Sneeden claimed top honors in the contest, which was judged by Xpress staffers in the first round, and Asheville Poetry Review’s Keith Flynn for the final round. His poem, “The Temple,” won the poetry prize.

In more somber news, by Friday, April 8, the possibility of a federal-government shutdown figured in news and press releases in the Asheville area. Rep. Heath Shuler dispatched word that he had asked U.S. National Park Service Director John Jarvis to keep the Blue Ridge Parkway remain open. In his letter, the Shuler urged Jarvis “to take into account the tremendous economic impact that the closure of this road will have on local communities in North Carolina and Virginia. Businesses in these communities have struggled to keep their doors open through the economic recession, and are relying heavily on the surge of tourism dollars that the warmer weather we are currently enjoying will bring to the area. The closure of the Parkway, even for a single weekend, will have an enormous affect on these local firms and the regional economy.”

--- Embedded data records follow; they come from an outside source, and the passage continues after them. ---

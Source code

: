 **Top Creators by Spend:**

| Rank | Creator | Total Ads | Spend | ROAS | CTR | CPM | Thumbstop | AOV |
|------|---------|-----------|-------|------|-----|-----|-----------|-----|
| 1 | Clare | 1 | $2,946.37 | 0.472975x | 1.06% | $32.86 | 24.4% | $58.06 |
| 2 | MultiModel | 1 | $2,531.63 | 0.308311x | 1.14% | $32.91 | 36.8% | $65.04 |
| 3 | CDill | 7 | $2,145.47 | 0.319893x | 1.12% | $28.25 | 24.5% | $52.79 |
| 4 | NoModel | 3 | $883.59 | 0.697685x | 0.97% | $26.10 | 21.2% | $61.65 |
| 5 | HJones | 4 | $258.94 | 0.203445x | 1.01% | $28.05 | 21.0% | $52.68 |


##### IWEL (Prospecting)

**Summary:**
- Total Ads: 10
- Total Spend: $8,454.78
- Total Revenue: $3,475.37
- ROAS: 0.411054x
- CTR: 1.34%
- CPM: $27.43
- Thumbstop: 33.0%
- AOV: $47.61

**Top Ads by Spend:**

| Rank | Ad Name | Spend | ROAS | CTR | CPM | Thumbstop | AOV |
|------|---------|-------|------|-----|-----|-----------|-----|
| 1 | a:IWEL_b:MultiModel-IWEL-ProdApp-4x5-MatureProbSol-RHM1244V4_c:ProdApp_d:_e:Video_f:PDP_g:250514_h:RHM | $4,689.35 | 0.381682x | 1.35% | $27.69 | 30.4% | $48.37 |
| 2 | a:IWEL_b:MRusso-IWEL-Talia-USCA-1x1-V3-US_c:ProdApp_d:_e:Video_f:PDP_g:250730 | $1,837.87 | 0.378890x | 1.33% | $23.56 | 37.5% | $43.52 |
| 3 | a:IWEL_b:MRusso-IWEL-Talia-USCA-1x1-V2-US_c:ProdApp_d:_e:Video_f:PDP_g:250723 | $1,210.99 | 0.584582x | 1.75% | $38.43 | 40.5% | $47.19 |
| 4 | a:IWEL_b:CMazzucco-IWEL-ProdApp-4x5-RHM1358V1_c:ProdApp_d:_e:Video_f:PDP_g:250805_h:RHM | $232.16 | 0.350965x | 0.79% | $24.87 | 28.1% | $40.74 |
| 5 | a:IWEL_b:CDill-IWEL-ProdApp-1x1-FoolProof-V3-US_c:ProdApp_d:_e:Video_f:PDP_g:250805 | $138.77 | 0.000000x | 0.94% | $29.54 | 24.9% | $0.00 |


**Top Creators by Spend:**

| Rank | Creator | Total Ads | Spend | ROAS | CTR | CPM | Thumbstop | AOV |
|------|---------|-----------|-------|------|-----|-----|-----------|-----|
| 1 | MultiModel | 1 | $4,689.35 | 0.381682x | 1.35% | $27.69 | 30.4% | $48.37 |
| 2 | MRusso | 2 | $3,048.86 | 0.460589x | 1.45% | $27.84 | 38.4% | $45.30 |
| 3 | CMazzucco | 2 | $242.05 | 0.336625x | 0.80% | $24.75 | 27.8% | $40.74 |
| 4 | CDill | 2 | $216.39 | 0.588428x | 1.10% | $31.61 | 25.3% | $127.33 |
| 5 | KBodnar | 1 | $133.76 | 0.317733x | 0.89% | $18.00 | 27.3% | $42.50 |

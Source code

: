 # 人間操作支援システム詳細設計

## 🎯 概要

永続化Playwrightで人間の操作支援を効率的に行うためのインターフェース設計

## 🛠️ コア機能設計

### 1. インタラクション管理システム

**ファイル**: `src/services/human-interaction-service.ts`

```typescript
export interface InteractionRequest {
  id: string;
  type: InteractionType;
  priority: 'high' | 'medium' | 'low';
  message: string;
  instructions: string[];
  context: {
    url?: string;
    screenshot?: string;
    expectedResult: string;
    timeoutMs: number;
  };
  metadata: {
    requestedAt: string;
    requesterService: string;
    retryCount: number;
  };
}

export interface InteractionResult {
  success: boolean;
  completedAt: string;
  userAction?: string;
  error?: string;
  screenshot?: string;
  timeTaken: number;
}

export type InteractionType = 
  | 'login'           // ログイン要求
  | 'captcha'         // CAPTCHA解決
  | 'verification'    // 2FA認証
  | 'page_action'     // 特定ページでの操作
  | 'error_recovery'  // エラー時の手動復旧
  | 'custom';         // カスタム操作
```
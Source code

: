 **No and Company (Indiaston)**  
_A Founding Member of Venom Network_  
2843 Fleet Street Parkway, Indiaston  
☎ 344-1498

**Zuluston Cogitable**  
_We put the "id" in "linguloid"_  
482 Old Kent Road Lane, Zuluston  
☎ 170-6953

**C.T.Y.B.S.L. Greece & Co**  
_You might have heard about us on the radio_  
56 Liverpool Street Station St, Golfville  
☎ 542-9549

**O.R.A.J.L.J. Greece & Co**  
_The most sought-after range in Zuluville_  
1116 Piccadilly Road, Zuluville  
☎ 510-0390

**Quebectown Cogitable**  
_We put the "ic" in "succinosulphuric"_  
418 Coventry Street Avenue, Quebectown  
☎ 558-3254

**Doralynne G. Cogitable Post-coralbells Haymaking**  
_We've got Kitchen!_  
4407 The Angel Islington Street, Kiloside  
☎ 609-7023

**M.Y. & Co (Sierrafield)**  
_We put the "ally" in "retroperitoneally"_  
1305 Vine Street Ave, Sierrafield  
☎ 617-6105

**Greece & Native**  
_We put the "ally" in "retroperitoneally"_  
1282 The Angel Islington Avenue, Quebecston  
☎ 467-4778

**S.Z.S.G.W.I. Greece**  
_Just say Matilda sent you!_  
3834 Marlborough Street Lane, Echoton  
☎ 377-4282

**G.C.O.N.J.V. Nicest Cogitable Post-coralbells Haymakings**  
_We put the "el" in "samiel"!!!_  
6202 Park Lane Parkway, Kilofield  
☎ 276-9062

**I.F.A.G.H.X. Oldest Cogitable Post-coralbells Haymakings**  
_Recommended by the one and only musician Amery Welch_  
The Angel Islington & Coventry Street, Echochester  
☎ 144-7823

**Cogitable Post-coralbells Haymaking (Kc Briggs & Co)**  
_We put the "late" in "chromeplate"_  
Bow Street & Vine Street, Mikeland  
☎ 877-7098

As the Congressional debate wore on, the Asheville Citizen-Times reported, “Smokies, Parkway Through Asheville Would Close During Federal Shutdown. … Unless Congress passes a spending bill by midnight today, you can forget about that trip to Great Smoky Mountains National Park, the Blue Ridge Parkway or the Carl Sandburg Home. All would close, including the park roads, in the first wave of service and benefit cutoffs. Beyond the annoyance to tourists, Great Smoky Mountains National Park and the Blue Ridge Parkway are major economic engines for the Western North Carolina economy and are among the most visited national parks in the country.” According to the Citizen-Times, about 500 federal workers in Buncombe County would be furloughed during a shutdown and “Federal employees who continue to work, including soldiers, wouldn't be paid.”

Sens. Kay Hagan and Richard Burr, meanwhile, announced that they wouldn’t “take a paycheck if a budget impasse forces the federal government to shut down,” according to the Associated Press.